Une récente enquête clinique au Royaume-Uni met en lumière l'impact des aliments ultra-transformés sur la gestion du poids. Il en ressort que privilégier une alimentation composée de produits peu transformés permet de doubler les résultats de perte de poids, même en respectant les directives nutritionnelles officielles.
Moins transformé, plus efficace : des recherches britanniques montrent que consommer des aliments peu transformés favorise une perte de poids significativement plus importante.
la clé de la perte de poids : la transformation des aliments
L'étude, publiée le 4 août 2025 dans Nature Medicine, a analysé le comportement alimentaire de 55 adultes en surpoids. Pendant huit semaines, les participants ont alterné entre deux types de régimes :
- Régime à base d'aliments ultra-transformés (UPF)

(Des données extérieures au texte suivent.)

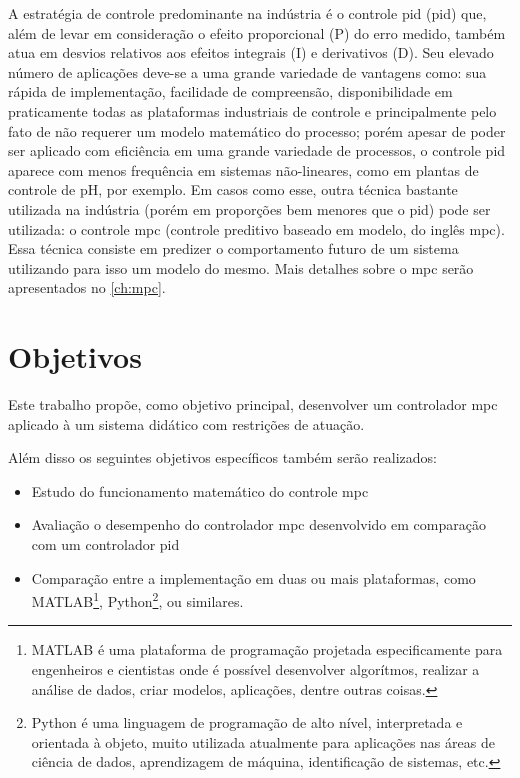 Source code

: A estratégia de controle predominante na indústria é o controle \acrshort{pid}
(\acrlong{pid}) que, além de levar em consideração o efeito proporcional (P) do erro
medido, também atua em desvios relativos aos efeitos integrais (I) e derivativos (D).
Seu elevado número de aplicações deve-se a uma grande variedade de vantagens como:
sua rápida de implementação, facilidade de compreensão, disponibilidade em praticamente
todas as plataformas industriais de controle e principalmente pelo fato de não requerer
um modelo matemático do processo; porém apesar de poder ser aplicado com eficiência em
uma grande variedade de processos, o controle \acrshort{pid} aparece com menos frequência
em sistemas não-lineares, como em plantas de controle de pH, por exemplo. Em casos como
esse, outra técnica bastante utilizada na indústria (porém em proporções bem menores
que o \acrshort{pid}) pode ser utilizada: o controle \acrshort{mpc} (controle preditivo
baseado em modelo, do inglês \acrlong{mpc}). Essa técnica consiste em predizer o
comportamento futuro de um sistema utilizando para isso um modelo do mesmo. Mais
detalhes sobre o \acrshort{mpc} serão apresentados no \cref{ch:mpc}.

\section{Objetivos}
\label{sec:objetivos}

Este trabalho propõe, como objetivo principal, desenvolver um controlador \acrshort{mpc}
aplicado à um sistema didático com restrições de atuação.

Além disso os seguintes objetivos específicos também serão realizados:
\begin{itemize}
    \item Estudo do funcionamento matemático do controle \acrshort{mpc}
    \item Avaliação o desempenho do controlador \acrshort{mpc} desenvolvido em
        comparação com um controlador \acrshort{pid}
    \item Comparação entre a implementação em duas ou mais plataformas,
        como MATLAB\textsuperscript{\tiny\textregistered}\footnote{
            MATLAB\textsuperscript{\tiny\textregistered} é uma plataforma                           %
            de programação projetada especificamente para engenheiros e cientistas                  %
            onde é possível desenvolver algorítmos, realizar a análise de dados,                    %
            criar modelos, aplicações, dentre outras coisas.},                                      %
        Python\footnote{
            Python é uma linguagem de programação de alto nível,                                    %
            interpretada e orientada à objeto, muito utilizada atualmente para                      %
            aplicações nas áreas de ciência de dados, aprendizagem de máquina,                      %
            identificação de sistemas, etc.},                                                       %
        ou similares.
\end{itemize}

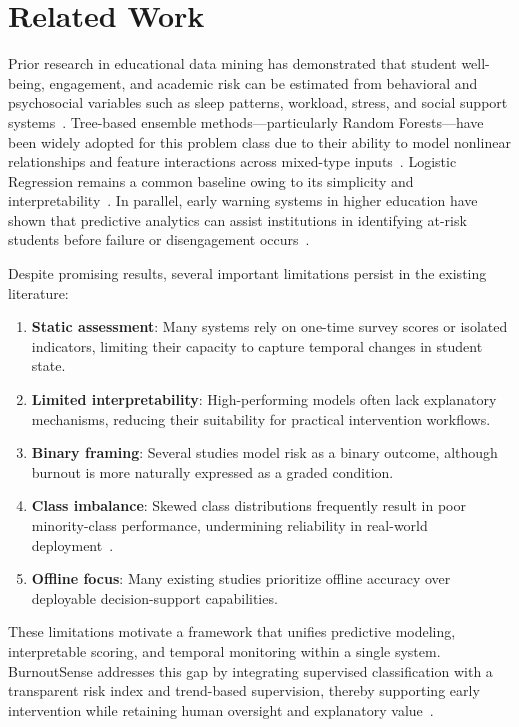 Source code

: \documentclass[conference]{IEEEtran}
\begin{document}
\section{Related Work}

Prior research in educational data mining has demonstrated that student well-being, engagement, and academic risk can be estimated from behavioral and psychosocial variables such as sleep patterns, workload, stress, and social support systems~\cite{edm_survey, student_stress_ml}. Tree-based ensemble methods---particularly Random Forests---have been widely adopted for this problem class due to their ability to model nonlinear relationships and feature interactions across mixed-type inputs~\cite{rf_foundation}. Logistic Regression remains a common baseline owing to its simplicity and interpretability~\cite{logreg_multiclass}. In parallel, early warning systems in higher education have shown that predictive analytics can assist institutions in identifying at-risk students before failure or disengagement occurs~\cite{early_warning_higher_ed}.

Despite promising results, several important limitations persist in the existing literature:

\begin{enumerate}[leftmargin=*]
    \item \textbf{Static assessment}: Many systems rely on one-time survey scores or isolated indicators, limiting their capacity to capture temporal changes in student state.
    \item \textbf{Limited interpretability}: High-performing models often lack explanatory mechanisms, reducing their suitability for practical intervention workflows.
    \item \textbf{Binary framing}: Several studies model risk as a binary outcome, although burnout is more naturally expressed as a graded condition.
    \item \textbf{Class imbalance}: Skewed class distributions frequently result in poor minority-class performance, undermining reliability in real-world deployment~\cite{imbalance_learning}.
    \item \textbf{Offline focus}: Many existing studies prioritize offline accuracy over deployable decision-support capabilities.
\end{enumerate}

These limitations motivate a framework that unifies predictive modeling, interpretable scoring, and temporal monitoring within a single system. BurnoutSense addresses this gap by integrating supervised classification with a transparent risk index and trend-based supervision, thereby supporting early intervention while retaining human oversight and explanatory value~\cite{xai_education}.
\end{document}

- Régime à base d'aliments peu transformés (MPF)
Ces deux régimes respectaient les standards du Eatwell Guide britannique.
"Les individus qui consommaient moins d'aliments transformés ont constaté une plus grande perte de poids par rapport à ceux optant pour des produits plus transformés," a confirmé l'étude.
des résultats impressionnants avec une alimentation moins transformée
Parmi les 50 sujets ayant terminé l'étude, les résultats sont sans équivoque : ceux suivant le régime à base d'aliments peu transformés ont perdu en moyenne 2,06 % de leur poids, contre seulement 1,05 % pour ceux ayant choisi le régime UPF. Une différence statistiquement significative (P = 0,024). De plus, ce groupe a également réduit son apport calorique, avec 289,9 kcal de moins par jour, par rapport à uniquement 119,5 kcal pour le régime UPF. Les chercheurs estiment que si ces tendances se maintenaient sur une année, cela pourrait se traduire par une perte de poids de jusqu'à 13 % chez les hommes et 9 % chez les femmes dans le groupe MPF.
"Les participants mangeant moins d'aliments transformés ont doublé leur perte de poids, indiquant que réduire les produits transformés favorise un poids sain," ajoutent-ils.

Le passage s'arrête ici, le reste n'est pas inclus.